The incorporation of a graphical display of key findings is appreciated.
There are no further comments
Author Response
Response to reviewer 2:
The disclaimer about the difficulty of transferring rodent atherosclerosis phenotypes to a human setting is added and included in the revised resubmitted manuscript as a limitation of the current study at the end of discussion part with its supporting references.
Limitation of the study:
One of the main important limitation of the current study is about the difficulty of transferring rodent atherosclerosis phenotypes to a human setting as most rodent models of atherosclerosis do not completely mimic the pathophysiology of the atherosclerotic artery in human. It is reported that atherosclerotic plaques frequently could be manifested in the wall of the aorta as well as the large vessels and seldom to affect the coronary arteries as in human (Chen et al., 2016; Golforoush et al., 2020). Consequently, the validity of the rat model of atherosclerosis used in current study is highly acceptable at level of large blood vessels but not at small blood vessels level that needs a different study model for addressing them.
Reference
Chen WR, Chen YD, Tian F, Yang N, Cheng LQ, Hu SY, Wang J, Yang JJ, Wang SF, Gu XF. Effects of liraglutide on reperfusion injury in patients with ST-segment-elevation myocardial infarction. Circ Cardiovasc Imaging. 2016 doi: 10.1161/CIRCIMAGING.116.005146.
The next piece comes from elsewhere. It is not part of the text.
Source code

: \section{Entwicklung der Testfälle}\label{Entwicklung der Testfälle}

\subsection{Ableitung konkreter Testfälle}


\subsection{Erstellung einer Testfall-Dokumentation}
Golforoush P, Yellon DM, Davidson SM. Mouse models of atherosclerosis and their suitability for the study of myocardial infarction. Basic Res Cardiol. 2020 Nov 30;115(6):73. doi: 10.1007/s00395-020-00829-5.
Reviewer 3 Report
My questions are well answered. However, I am not satisfied about the aorta pathology-H. E. staining-- not clear for readers.
1.loss of endothelium cells should be stained VCAM or von Willebrand factor.
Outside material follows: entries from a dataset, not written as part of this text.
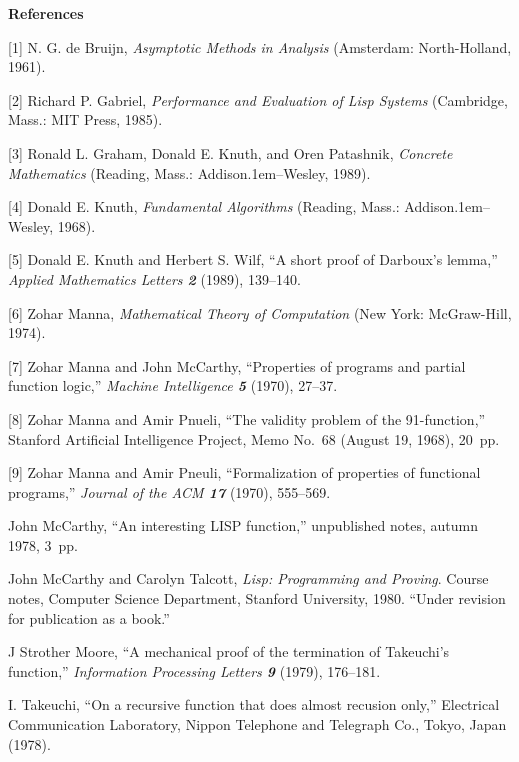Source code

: \documentclass{article}
\begin{document}
\bigskip
\centerline{\bf References}

\parskip 3pt

\medskip

\bib
\phantom{1}[1]\enspace
N. G. de Bruijn, {\sl Asymptotic Methods in Analysis\/} 
(Amsterdam: North-Holland, 1961).

\bib
\phantom{1}[2]\enspace
Richard P. Gabriel, {\sl Performance and Evaluation of Lisp Systems\/}
(Cambridge, Mass.: MIT Press, 1985).

\bib
\phantom{1}[3]\enspace
Ronald L. Graham, Donald E. Knuth, and Oren Patashnik, {\sl Concrete
Mathematics\/} (Reading, Mass.: Addison\kern.1em--Wesley, 1989).

\bib
\phantom{1}[4]\enspace
Donald E. Knuth, {\sl Fundamental Algorithms\/} (Reading, Mass.:
Addison\kern.1em--Wesley, 1968).

\bib
\phantom{1}[5]\enspace
Donald E. Knuth and Herbert S. Wilf, ``A short proof of Darboux's
lemma,'' {\sl Applied Mathematics Letters\/ \bf 2} (1989), 139--140.

\bib
\phantom{1}[6]\enspace
Zohar Manna, {\sl Mathematical Theory of Computation\/} (New York:
McGraw-Hill, 1974).

\bib
\phantom{1}[7]\enspace
Zohar Manna and John McCarthy, ``Properties of programs and partial
function logic,'' {\sl Machine Intelligence\/ \bf 5} (1970), 27--37.

\bib
\phantom{1}[8]\enspace
Zohar Manna and Amir Pnueli, ``The validity problem of the
91-function,''
Stanford Artificial Intelligence Project, Memo No.~68 (August 19,
1968), 20~pp.

\bib
\phantom{1}[9]\enspace
Zohar Manna and Amir Pneuli, ``Formalization of properties of
functional programs,'' {\sl Journal of the ACM\/ \bf 17} (1970), 555--569.

\bib
[10]\enspace
John McCarthy, ``An interesting LISP function,'' unpublished
notes, autumn 1978, 3~pp.

\bib
[11]\enspace
John McCarthy and Carolyn Talcott, {\sl Lisp: Programming and Proving}.
Course notes, Computer Science Department, Stanford University, 1980.
``Under revision for publication as a book.''

\bib
[12]\enspace
J Strother Moore, ``A mechanical proof of the termination of
Takeuchi's function,'' {\sl Information Processing Letters\/ \bf 9}
(1979), 176--181.

\bib
[13]\enspace
I. Takeuchi, ``On a recursive function that does almost recusion
only,'' Electrical Communication Laboratory, Nippon Telephone and 
Telegraph Co., Tokyo, Japan (1978).
\end{document}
2.Sections from plastic-embedded tissues were stained with Lee’s methylene blue to see increasing thickness of the tunica intima and media and irregularity of the intimal surface
3. inflammatory cells could be stained by macrophage such as ED-2 cells.
Author Response
Dear Editor-in-chief,
Dear Reviewers,
I am very glad to receive your letter, thanks for your time, effort and support.
Please find below our point-by-point response for the manuscript cells-1146898. We have successfully replied to all of the reviewer´s comments and revised the manuscript according to their precious comments. All changes made in the revised version of our manuscript.
Yours;
Ayman Elsamanoudy
The corresponding author
Reviewer comment
However, I am not satisfied about the aorta pathology-H. E. staining-- not clear for readers.
Reply to Reviewer 3
The current study aims to verify, a molecular level, link between vitamin D status, exaggerated cellular senescence and obesity, and to investigate the possible protective role of vitamin D supplementation against obesity-related subclinical atherosclerosis. The H & E staining and measuring the thickness of the intima and media for the aorta, both are carried out to validate the occurrence of subclinical atherosclerosis and consequently fulfill our aim. The detailed aortic pathology is out of our scope in current study, it could be the aim and scope of further study at level of cellular pathology and validation of presence of atherosclerosis at advanced level not just at early subclinical stage.